Childrearing refers to the overall process and effort involved with raising children, including the basics, like feeding them and keeping them healthy, as well as other aspects of nurturing them and teaching them how to behave.
Care
the provision of what is necessary for the health, welfare, maintenance, and protection of someone or something.
Child
a young human being below the age of puberty or the legal age of majority.
Resolution and BOP
The resolution of this debate is "Biological women are psychologically better suited than biological men to raise and care for children". To win this debate I, taking the PRO position, must prove that on average biological women have certain psychological characteristics that make them better suited to raise and care for children as compared to biological men. If CON does not prove this to be false, CON has lost the debate.

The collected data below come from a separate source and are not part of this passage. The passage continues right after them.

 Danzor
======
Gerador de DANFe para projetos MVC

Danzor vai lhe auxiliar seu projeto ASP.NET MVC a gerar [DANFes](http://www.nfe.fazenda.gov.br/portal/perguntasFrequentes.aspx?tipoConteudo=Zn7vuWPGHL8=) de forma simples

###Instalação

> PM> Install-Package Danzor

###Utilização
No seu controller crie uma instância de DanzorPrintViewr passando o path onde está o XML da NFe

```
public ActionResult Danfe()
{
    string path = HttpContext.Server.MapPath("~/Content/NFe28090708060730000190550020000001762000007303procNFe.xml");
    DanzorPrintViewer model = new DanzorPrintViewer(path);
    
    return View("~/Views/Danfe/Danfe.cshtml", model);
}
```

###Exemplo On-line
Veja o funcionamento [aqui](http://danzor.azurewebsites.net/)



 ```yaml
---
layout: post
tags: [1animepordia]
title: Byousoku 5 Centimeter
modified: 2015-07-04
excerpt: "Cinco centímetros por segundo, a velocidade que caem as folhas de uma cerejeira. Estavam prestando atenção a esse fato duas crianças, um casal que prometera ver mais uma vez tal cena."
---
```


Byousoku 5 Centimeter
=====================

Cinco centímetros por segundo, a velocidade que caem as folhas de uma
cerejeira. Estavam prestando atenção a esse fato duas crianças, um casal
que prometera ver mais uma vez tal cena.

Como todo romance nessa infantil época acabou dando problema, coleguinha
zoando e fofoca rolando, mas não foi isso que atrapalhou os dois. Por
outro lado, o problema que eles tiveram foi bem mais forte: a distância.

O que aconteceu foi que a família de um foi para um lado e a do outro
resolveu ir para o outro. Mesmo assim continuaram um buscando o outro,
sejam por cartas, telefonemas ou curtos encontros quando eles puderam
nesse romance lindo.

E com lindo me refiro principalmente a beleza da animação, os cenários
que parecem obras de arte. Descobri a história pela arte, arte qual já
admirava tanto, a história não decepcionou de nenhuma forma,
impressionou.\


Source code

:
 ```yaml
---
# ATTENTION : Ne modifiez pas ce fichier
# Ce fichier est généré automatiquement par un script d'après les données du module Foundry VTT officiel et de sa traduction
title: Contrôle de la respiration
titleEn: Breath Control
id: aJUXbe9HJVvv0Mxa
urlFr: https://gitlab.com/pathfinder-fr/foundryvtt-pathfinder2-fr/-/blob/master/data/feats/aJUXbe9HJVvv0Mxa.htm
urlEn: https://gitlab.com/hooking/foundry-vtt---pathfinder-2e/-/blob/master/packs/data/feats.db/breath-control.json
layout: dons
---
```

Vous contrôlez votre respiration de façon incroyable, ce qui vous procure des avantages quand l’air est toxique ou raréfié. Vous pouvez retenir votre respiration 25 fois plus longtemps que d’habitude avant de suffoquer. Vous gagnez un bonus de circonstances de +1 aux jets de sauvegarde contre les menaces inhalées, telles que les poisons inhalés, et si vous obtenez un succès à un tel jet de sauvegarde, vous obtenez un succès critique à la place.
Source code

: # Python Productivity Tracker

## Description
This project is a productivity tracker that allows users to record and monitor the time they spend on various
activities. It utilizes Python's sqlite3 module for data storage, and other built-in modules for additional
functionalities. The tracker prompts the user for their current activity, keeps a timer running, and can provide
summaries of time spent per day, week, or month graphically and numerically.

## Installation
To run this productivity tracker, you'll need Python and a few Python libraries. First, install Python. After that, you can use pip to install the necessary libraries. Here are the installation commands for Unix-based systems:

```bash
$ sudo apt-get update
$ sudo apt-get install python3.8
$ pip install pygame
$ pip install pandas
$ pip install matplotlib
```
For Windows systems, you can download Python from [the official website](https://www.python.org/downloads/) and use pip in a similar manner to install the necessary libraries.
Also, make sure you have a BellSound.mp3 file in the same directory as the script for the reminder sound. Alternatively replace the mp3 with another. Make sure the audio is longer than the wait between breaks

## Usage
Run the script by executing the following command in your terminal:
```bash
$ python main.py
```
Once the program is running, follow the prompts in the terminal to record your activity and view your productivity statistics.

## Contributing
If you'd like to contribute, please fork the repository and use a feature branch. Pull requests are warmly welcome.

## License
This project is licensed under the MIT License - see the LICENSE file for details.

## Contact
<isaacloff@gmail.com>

Men and women exhibit various phycological differences. These distinctions to varying degrees biologically innate and evolutionary.
I am NOT claiming or arguing that:
1) women should stay at home and raise children
2) women belong in the home
I AM arguing that on average the phycological differences between biological men and women make women better suited and equipped to raise and care for their young.
Parents are tasked with taking their youth, and developing them socially, emotionally, and hygienically. Young children need empathy, attention, and comfort. Women are on average, better suited to provide this to the young.
C1.
A large meta-analysis comparing sex differences in interests between men and women illustrates that men have a preference towards working with objects while women have a preference for working with people.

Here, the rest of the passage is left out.